Note: This is the sixth of seven blog posts reviewing Tyler Cowen’s book “Big Business: A Love Letter to an American Anti-Hero.”

Let’s proceed into Chapters 7 & 8 of Tyler Cowen’s “Love Letter to Big Business.” Like the previous two chapters (Chs. 5 & 6, which I reviewed in my previous post), these two chapters do not appear to be related. Chapter 6 (“What is Wall Street good for, anyway?”) is devoted to the financial services industry, e.g. banks, brokers, credit card companies, insurance firms, payday lenders, etc., while Chapter 7 (“How much does big business control the American government?”) is about rent-seeking behavior or “crony capitalism.” Nevertheless, I am lumping these two chapters together because among the usual crony-capitalist suspects are big banks, especially the ones that are supposedly “too big too fail”!

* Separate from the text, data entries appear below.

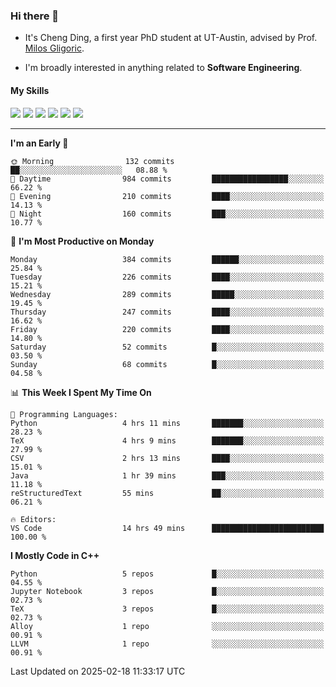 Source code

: ### Hi there 👋

* It's Cheng Ding, a first year PhD student at UT-Austin, advised by Prof. [Milos Gligoric](https://users.ece.utexas.edu/~gligoric/).

* I'm broadly interested in anything related to **Software Engineering**.

#### My Skills

![](https://img.shields.io/badge/C++-65318e?logo=cplusplus&logoColor=fff)
![](https://img.shields.io/badge/Python-3e74a2?logo=python&logoColor=fff)
![](https://img.shields.io/badge/C-5654a2?logo=c&logoColor=fff)
![](https://img.shields.io/badge/Go-00aaff?logo=go&logoColor=fff)
![](https://img.shields.io/badge/Docker-0088ff?logo=docker&logoColor=fff)
![](https://img.shields.io/badge/Apache-D22128?logo=apache&logoColor=fff)

---
<!--START_SECTION:waka-->
**I'm an Early 🐤** 

```text
🌞 Morning                132 commits         ██░░░░░░░░░░░░░░░░░░░░░░░   08.88 % 
🌆 Daytime                984 commits         █████████████████░░░░░░░░   66.22 % 
🌃 Evening                210 commits         ████░░░░░░░░░░░░░░░░░░░░░   14.13 % 
🌙 Night                  160 commits         ███░░░░░░░░░░░░░░░░░░░░░░   10.77 % 
```
📅 **I'm Most Productive on Monday** 

```text
Monday                   384 commits         ██████░░░░░░░░░░░░░░░░░░░   25.84 % 
Tuesday                  226 commits         ████░░░░░░░░░░░░░░░░░░░░░   15.21 % 
Wednesday                289 commits         █████░░░░░░░░░░░░░░░░░░░░   19.45 % 
Thursday                 247 commits         ████░░░░░░░░░░░░░░░░░░░░░   16.62 % 
Friday                   220 commits         ████░░░░░░░░░░░░░░░░░░░░░   14.80 % 
Saturday                 52 commits          █░░░░░░░░░░░░░░░░░░░░░░░░   03.50 % 
Sunday                   68 commits          █░░░░░░░░░░░░░░░░░░░░░░░░   04.58 % 
```


📊 **This Week I Spent My Time On** 

```text
💬 Programming Languages: 
Python                   4 hrs 11 mins       ███████░░░░░░░░░░░░░░░░░░   28.23 % 
TeX                      4 hrs 9 mins        ███████░░░░░░░░░░░░░░░░░░   27.99 % 
CSV                      2 hrs 13 mins       ████░░░░░░░░░░░░░░░░░░░░░   15.01 % 
Java                     1 hr 39 mins        ███░░░░░░░░░░░░░░░░░░░░░░   11.18 % 
reStructuredText         55 mins             ██░░░░░░░░░░░░░░░░░░░░░░░   06.21 % 

🔥 Editors: 
VS Code                  14 hrs 49 mins      █████████████████████████   100.00 % 
```

**I Mostly Code in C++** 

```text
Python                   5 repos             █░░░░░░░░░░░░░░░░░░░░░░░░   04.55 % 
Jupyter Notebook         3 repos             █░░░░░░░░░░░░░░░░░░░░░░░░   02.73 % 
TeX                      3 repos             █░░░░░░░░░░░░░░░░░░░░░░░░   02.73 % 
Alloy                    1 repo              ░░░░░░░░░░░░░░░░░░░░░░░░░   00.91 % 
LLVM                     1 repo              ░░░░░░░░░░░░░░░░░░░░░░░░░   00.91 % 
```




 Last Updated on 2025-02-18 11:33:17 UTC
<!--END_SECTION:waka-->

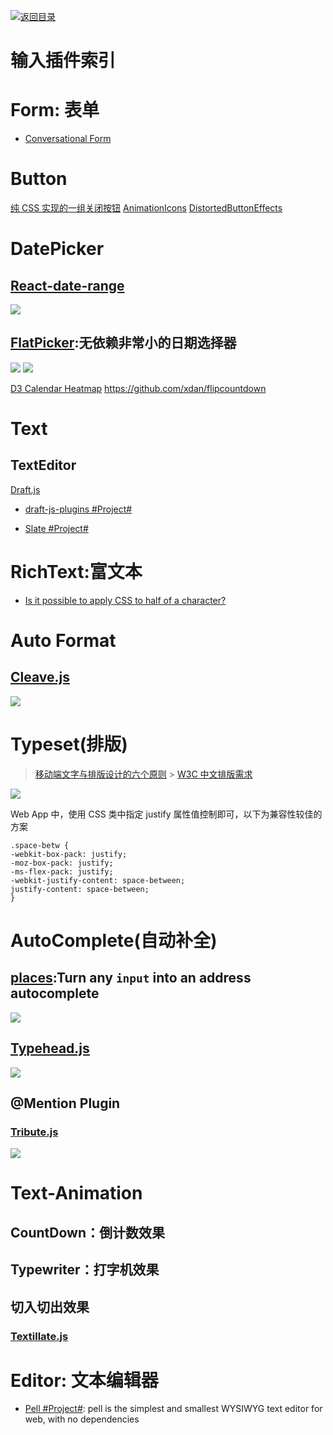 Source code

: [![返回目录](https://parg.co/UGo)](https://parg.co/b4z)

# 输入插件索引

# Form: 表单

* [Conversational Form](https://github.com/space10-community/conversational-form)

# Button

[纯 CSS 实现的一组关闭按钮](http://www.html5tricks.com/demo/css3-close-button/index.html)
[AnimationIcons](http://tympanus.net/codrops/2016/02/23/icon-animations-powered-by-mo-js/)
[DistortedButtonEffects](http://tympanus.net/Development/DistortedButtonEffects/)

# DatePicker

## [React-date-range](https://github.com/Adphorus/react-date-range)

![](https://camo.githubusercontent.com/76c13de683772f36fd8d97946d3bbd010439458c/68747470733a2f2f63646e2e706272642e636f2f696d616765732f31666a516c5a7a792e706e67)

## [FlatPicker](https://github.com/chmln/flatpickr):无依赖非常小的日期选择器

![](https://cloud.githubusercontent.com/assets/11352152/14549371/3cbb65da-028d-11e6-976d-a6f63f32061f.PNG)
![](https://cloud.githubusercontent.com/assets/11352152/14397836/d02d2f7c-fdad-11e5-9658-bedfb997ff52.png)

[D3 Calendar Heatmap](https://github.com/DKirwan/calendar-heatmap)
https://github.com/xdan/flipcountdown

# Text

## TextEditor

[Draft.js](http://facebook.github.io/draft-js/)

* [draft-js-plugins #Project#](https://www.draft-js-plugins.com/)

* [Slate #Project#](https://github.com/ianstormtaylor/slate)

# RichText:富文本

* [Is it possible to apply CSS to half of a character?](http://stackoverflow.com/questions/23569441/is-it-possible-to-apply-css-to-half-of-a-character)

# Auto Format

## [Cleave.js](http://nosir.github.io/cleave.js/)

![](https://coding.net/u/hoteam/p/Cache/git/raw/master/2016/7/1/F77A1AFD-C420-4531-8077-F84EE8B6A23F.png)

# Typeset(排版)

> [移动端文字与排版设计的六个原则](http://www.ui.cn/detail/72212.html) > [W3C 中文排版需求](https://www.w3.org/TR/clreq/#positioning_of_bilingual_annotations)

![](http://img.ui.cn/data/file/1/4/0/364041.jpg?imageView2/2/w/900/q/90)

Web App 中，使用 CSS 类中指定 justify 属性值控制即可，以下为兼容性较佳的方案

```
.space-betw {
-webkit-box-pack: justify;
-moz-box-pack: justify;
-ms-flex-pack: justify;
-webkit-justify-content: space-between;
justify-content: space-between;
}
```

# AutoComplete(自动补全)

## [places](https://github.com/algolia/places):Turn any `input` into an address autocomplete

![](https://github.com/algolia/places/raw/master/demo.gif)

## [Typehead.js](https://github.com/twitter/typeahead.js)

![](http://7xkt0f.com1.z0.glb.clouddn.com/ECED4DAA-C722-4AE4-A233-E0C3CD3D123D.png)

## @Mention Plugin

### [Tribute.js](http://zurb.com/article/1435/tribute-js-a-new-lightweight-and-easy-to-)

![](http://www.zurb.com/blog/system/images/1812/original/tribute2.gif?1462310040)

# Text-Animation

## CountDown：倒计数效果

## Typewriter：打字机效果

## 切入切出效果

### [Textillate.js](http://www.yyyweb.com/demo/textillate/)

# Editor: 文本编辑器

* [Pell #Project#](https://github.com/jaredreich/pell): pell is the simplest and smallest WYSIWYG text editor for web, with no dependencies
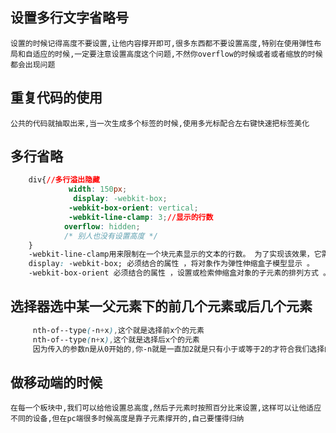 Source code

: ## 设置多行文字省略号
    设置的时候记得高度不要设置,让他内容撑开即可,很多东西都不要设置高度,特别在使用弹性布局和自适应的时候,一定要注意设置高度这个问题,不然你overflow的时候或者或者缩放的时候都会出现问题
## 重复代码的使用
    公共的代码就抽取出来,当一次生成多个标签的时候,使用多光标配合左右键快速把标签美化
## 多行省略
```css
    div{//多行溢出隐藏
             width: 150px;
              display: -webkit-box;
             -webkit-box-orient: vertical;
             -webkit-line-clamp: 3;//显示的行数
            overflow: hidden;
            /* 别人也没有设置高度 */
    }
    -webkit-line-clamp用来限制在一个块元素显示的文本的行数。 为了实现该效果，它需要组合其他的WebKit属性。常见结合属性：
    display: -webkit-box; 必须结合的属性 ，将对象作为弹性伸缩盒子模型显示 。
    -webkit-box-orient 必须结合的属性 ，设置或检索伸缩盒对象的子元素的排列方式 。
```
## 选择器选中某一父元素下的前几个元素或后几个元素
```css
     nth-of--type(-n+x),这个就是选择前x个的元素
     nth-of--type(n+x),这个就是选择后x个的元素
     因为传入的参数n是从0开始的,你-n就是一直加2就是只有小于或等于2的才符合我们选择的范围,大于也是这个道理
```
## 做移动端的时候
    在每一个板块中,我们可以给他设置总高度,然后子元素时按照百分比来设置,这样可以让他适应不同的设备,但在pc端很多时候高度是靠子元素撑开的,自己要懂得归纳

First off, what is rent-seeking or “crony capitalism”? Professor Cowen provides the best definition of these terms that I have seen to date (p. 171): rent seekers and crony capitalists are business firms who “suck[] up to power and cultivat[e] the coercive power of the state to be on one’s side.” Whether it be bribing bureaucrats for government contracts, lobbying elected officials for favorable legislative treatment, or spending millions of dollars on TV ads to shape public opinion in one’s favor–all these things and more fall under the rubric of rent-seeking. Alas, as Cowen admits, all business firms engage in rent-seeking to a lesser or greater extent, if only to ensure their own survival; the real question, however, is how destructive are these pervasive rent-seeking activities to the overall economy?

Cowen makes a persuasive case that rent-seeking is not that big of a problem. Although corporations spend about $3 billion per year lobbying the federal government, they spend over $200 billion per year to advertise their products and services. (See note 3 on p. 224 of Cowen’s book.) Furthermore, if you were to scrutinize the yearly budgets of both State and federal governments, as Cowen does (pp. 173-175), the only real evidence of rent-seeking you will find are farm subsidies, but even this egregious example of rent seeking represents only $20 billion per year out of a total federal budget of $4.4 trillion. If anything, then, if Cowen is to be believed, non-agricultural business firms are not rent-seeking enough?

What about rent-seeking by big banks? Cowen employs a different strategy to defend big banks and the financial services industry writ large. He admits that the financial services industry in the U.S. is “relatively large” in terms of GDP or Gross Domestic Product, the standard method used by economists to measure the size of the economy, but Cowen argues that this growth in the financial sector is actually a good thing! To the point, Cowen’s argument is that a large financial sector reflects a healthy economy, or in Cowen’s own words (p. 153): “There may be specific parts of the financial sector that are too large …, but a large financial sector relative to GDP is frequently a sign of previous economic success and stability.”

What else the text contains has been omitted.